Background
Tonal languages such as Mandarin can be hard to grasp for learners. A change in pitch can determine whether a word changes its entire meaning – for example, in Mandarin, the sound “ma” can mean mom, cannabis, horse, or scold depending on which tone it is spoken with. Tonal language learners tend to have trouble with perceiving and pronouncing tones, and there are not many digital solutions that specifically offer tonal training.
This problem space was chosen by my team as the basis for our fourth year undergraduate capstone project, which spanned eight months. The resulting project – later named Tonami – was done as part of a group, and my role was the Design Lead. There was a lot of work put in by all the team members, but I will be focusing on my design contributions for the purposes of this case study.
First Design Iteration
After running some Google Sprint ideation sessions, the group collaborated to make this initial design. The solution was intended to be a mobile-based application that visualizes the learner’s spoken tone, comparing it to an “ideal” in order to help them perceive and pronounce tonal variation.

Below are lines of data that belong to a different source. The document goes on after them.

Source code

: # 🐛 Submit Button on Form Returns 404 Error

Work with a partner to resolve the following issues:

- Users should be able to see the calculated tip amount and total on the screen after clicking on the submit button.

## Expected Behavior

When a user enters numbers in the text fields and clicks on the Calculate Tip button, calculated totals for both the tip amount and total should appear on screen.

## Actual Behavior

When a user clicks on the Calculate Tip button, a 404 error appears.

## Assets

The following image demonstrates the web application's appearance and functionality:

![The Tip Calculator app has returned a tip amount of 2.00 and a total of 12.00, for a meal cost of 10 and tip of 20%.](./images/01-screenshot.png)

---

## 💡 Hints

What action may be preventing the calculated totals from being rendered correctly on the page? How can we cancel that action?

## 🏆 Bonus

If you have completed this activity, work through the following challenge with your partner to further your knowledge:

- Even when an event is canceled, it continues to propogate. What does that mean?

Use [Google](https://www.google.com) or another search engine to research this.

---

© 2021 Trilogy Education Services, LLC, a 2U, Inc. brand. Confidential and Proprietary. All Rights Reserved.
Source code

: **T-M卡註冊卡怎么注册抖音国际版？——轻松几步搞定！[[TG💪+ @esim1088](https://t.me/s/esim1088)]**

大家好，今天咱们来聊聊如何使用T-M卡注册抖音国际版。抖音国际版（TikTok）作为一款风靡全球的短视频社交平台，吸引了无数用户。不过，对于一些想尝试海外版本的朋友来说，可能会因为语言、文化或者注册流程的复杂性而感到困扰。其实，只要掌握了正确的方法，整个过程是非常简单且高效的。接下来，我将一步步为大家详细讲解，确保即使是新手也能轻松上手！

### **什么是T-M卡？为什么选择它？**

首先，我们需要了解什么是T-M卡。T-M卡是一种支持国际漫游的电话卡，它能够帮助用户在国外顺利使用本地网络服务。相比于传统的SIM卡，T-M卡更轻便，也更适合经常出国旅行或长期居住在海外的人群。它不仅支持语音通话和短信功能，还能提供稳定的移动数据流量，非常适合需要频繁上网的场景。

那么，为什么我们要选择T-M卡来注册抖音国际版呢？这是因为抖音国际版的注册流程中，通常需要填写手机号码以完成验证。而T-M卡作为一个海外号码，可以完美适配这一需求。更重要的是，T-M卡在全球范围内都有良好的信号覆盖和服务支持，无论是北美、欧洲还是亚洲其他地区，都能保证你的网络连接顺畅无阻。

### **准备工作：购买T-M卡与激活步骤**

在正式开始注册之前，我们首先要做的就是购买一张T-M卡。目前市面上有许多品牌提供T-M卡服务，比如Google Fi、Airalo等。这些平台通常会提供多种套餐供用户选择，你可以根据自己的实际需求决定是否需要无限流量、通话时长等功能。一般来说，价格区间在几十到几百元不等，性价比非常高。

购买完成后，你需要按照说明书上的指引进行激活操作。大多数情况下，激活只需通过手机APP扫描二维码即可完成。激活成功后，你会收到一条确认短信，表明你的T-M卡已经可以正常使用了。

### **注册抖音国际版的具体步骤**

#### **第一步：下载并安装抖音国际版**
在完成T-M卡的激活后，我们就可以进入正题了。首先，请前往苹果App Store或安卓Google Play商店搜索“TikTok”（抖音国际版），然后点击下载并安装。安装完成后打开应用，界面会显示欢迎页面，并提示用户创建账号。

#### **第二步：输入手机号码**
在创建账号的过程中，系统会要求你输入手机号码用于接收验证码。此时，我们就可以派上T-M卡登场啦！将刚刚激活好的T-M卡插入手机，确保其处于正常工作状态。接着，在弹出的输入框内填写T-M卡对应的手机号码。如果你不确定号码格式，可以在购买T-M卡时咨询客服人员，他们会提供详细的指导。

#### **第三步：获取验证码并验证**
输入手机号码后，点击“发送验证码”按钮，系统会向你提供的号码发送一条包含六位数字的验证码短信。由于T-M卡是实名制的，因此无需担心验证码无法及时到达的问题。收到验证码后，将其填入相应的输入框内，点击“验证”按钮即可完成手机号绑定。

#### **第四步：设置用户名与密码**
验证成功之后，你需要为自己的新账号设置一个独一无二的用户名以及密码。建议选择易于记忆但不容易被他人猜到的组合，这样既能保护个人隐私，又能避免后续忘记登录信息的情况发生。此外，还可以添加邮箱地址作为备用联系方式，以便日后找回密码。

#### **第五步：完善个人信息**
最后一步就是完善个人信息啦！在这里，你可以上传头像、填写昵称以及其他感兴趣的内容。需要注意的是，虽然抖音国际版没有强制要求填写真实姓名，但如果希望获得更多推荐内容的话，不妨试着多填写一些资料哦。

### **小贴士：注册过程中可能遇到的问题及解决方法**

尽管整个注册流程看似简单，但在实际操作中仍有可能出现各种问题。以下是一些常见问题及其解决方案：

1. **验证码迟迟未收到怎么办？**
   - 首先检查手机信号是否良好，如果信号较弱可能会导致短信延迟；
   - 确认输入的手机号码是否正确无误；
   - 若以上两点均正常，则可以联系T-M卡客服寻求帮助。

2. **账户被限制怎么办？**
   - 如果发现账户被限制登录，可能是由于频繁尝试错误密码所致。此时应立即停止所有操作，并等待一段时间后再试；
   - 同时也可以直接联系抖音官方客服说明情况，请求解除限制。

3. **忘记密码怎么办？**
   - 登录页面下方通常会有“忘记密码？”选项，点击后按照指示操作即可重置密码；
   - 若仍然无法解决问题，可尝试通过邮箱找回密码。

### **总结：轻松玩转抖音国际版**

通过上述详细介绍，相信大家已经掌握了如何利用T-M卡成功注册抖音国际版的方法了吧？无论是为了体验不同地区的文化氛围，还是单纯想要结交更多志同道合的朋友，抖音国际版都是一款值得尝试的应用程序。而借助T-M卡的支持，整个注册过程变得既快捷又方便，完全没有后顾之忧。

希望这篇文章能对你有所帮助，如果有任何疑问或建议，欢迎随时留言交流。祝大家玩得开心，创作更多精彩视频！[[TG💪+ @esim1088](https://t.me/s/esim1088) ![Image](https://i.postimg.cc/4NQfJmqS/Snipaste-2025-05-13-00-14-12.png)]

As the lead designer, I was responsible for making wireframes based on this concept. Apart from being cleaner than the collaborative mock-up, some key differences include:

Moving the play buttons for the voice tracks from the pitch line area to the voice tracks’ “origins.” This simplifies the middle of the screen to focus on the visual pitch lines only, which is the key aspect of our tone-teaching solution. Additionally, it clarifies whose voice is being heard based on where the play button was pressed – for example, it is clear that the example voice is being heard when the play button is pressed within the speech bubble at the top. This contrasts with the user’s play button, which replaces the microphone button that they would use to record. Generally, the screen is split into three distinct sections: the top third contains the ideal example in text and audio form, the bottom third contains the user’s own recording attempts and navigation, and the middle third is non-interactable and visually compares both aforementioned audios.

Adding a progress tracker and exit button at the top of the screen. In the bigger picture of a tonal language learning application, the pitch line approach would only be a part of the greater solution. Navigation between teaching modules would need to be considered from the start, since the pitch line module would not exist in isolation.

Adding prompts to guide the user through the interface. These include a written prompt encouraging the user to try pronouncing the tone when there have not yet been any attempts, and a change in colour in the “next tone” button encouraging (but not forcing) the user to move on once they have succeeded at pronouncing the current tone.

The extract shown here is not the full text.